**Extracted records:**
- - - - -
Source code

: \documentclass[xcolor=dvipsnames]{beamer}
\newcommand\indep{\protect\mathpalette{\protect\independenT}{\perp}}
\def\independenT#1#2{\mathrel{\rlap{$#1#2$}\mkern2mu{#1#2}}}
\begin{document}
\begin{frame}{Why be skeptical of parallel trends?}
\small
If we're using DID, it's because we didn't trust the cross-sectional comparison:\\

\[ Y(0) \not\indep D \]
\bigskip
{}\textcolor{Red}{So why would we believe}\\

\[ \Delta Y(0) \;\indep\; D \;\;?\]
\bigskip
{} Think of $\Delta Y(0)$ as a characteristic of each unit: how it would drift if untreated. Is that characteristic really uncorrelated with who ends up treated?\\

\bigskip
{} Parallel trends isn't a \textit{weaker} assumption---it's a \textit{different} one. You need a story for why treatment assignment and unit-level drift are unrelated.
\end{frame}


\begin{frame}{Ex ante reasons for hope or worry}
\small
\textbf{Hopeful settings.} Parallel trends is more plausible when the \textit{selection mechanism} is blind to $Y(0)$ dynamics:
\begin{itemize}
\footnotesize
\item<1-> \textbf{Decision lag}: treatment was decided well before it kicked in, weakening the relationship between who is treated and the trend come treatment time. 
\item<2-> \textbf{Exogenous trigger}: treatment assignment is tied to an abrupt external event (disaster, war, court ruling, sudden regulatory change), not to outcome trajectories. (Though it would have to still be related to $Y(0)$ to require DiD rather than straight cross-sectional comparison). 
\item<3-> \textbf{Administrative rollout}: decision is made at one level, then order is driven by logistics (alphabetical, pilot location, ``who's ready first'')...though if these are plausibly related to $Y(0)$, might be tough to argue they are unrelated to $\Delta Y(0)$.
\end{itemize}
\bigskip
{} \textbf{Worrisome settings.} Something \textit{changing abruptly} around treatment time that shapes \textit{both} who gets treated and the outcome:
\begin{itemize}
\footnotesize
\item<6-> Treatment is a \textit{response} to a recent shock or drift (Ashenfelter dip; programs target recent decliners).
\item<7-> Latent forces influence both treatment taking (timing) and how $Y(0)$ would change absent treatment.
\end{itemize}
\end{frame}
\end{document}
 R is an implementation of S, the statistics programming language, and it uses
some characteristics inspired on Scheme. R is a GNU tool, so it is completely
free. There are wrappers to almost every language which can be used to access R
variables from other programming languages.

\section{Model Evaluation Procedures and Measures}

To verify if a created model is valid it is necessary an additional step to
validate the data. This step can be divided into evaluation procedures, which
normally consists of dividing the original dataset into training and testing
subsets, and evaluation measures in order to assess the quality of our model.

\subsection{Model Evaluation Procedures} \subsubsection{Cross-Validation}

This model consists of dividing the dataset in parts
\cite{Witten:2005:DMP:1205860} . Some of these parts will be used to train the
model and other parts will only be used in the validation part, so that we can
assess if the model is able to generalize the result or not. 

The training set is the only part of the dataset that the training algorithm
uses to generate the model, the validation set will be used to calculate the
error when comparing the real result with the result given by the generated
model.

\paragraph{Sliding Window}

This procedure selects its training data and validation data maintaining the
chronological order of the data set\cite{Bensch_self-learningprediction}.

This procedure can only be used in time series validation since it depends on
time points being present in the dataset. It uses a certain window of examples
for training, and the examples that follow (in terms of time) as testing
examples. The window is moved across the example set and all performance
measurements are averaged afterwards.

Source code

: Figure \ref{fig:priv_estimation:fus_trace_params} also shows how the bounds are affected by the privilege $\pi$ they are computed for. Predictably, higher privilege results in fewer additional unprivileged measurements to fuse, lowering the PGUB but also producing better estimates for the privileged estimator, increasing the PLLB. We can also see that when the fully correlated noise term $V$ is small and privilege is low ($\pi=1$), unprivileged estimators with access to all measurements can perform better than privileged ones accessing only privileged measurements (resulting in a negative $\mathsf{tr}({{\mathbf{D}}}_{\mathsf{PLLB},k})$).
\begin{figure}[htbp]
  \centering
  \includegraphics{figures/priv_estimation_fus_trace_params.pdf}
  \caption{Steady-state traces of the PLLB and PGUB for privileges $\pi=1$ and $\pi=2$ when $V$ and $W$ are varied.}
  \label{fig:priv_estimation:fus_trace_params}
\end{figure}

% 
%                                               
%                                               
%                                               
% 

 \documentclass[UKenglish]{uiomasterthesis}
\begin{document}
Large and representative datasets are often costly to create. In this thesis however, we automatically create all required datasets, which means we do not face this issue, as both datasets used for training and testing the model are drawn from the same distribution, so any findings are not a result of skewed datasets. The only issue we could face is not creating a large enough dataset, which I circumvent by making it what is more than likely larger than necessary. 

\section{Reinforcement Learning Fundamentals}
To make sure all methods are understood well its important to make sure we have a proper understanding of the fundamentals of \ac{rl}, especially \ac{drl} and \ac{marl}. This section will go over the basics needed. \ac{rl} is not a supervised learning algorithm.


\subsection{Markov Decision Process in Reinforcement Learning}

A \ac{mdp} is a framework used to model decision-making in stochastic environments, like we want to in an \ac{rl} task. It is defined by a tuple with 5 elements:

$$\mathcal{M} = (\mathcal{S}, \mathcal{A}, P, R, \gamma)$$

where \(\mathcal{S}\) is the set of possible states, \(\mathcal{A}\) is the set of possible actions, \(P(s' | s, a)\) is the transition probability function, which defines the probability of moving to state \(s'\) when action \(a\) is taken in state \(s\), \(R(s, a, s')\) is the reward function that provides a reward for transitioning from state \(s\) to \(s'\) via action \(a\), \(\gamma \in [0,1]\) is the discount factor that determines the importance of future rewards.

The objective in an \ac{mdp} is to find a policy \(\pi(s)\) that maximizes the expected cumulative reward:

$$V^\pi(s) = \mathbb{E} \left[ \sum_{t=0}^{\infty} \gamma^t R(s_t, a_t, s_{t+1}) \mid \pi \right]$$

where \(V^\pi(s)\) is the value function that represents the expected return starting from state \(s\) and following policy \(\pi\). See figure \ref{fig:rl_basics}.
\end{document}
- - - - -
**Task prompt:** Of all the entries above, repeat only the lines from the line that has "is a framework" to the line that has "P, R, \gamma)$$", both lines included, exactly.

**Output for this exercise:**
A \ac{mdp} is a framework used to model decision-making in stochastic environments, like we want to in an \ac{rl} task. It is defined by a tuple with 5 elements:

$$\mathcal{M} = (\mathcal{S}, \mathcal{A}, P, R, \gamma)$$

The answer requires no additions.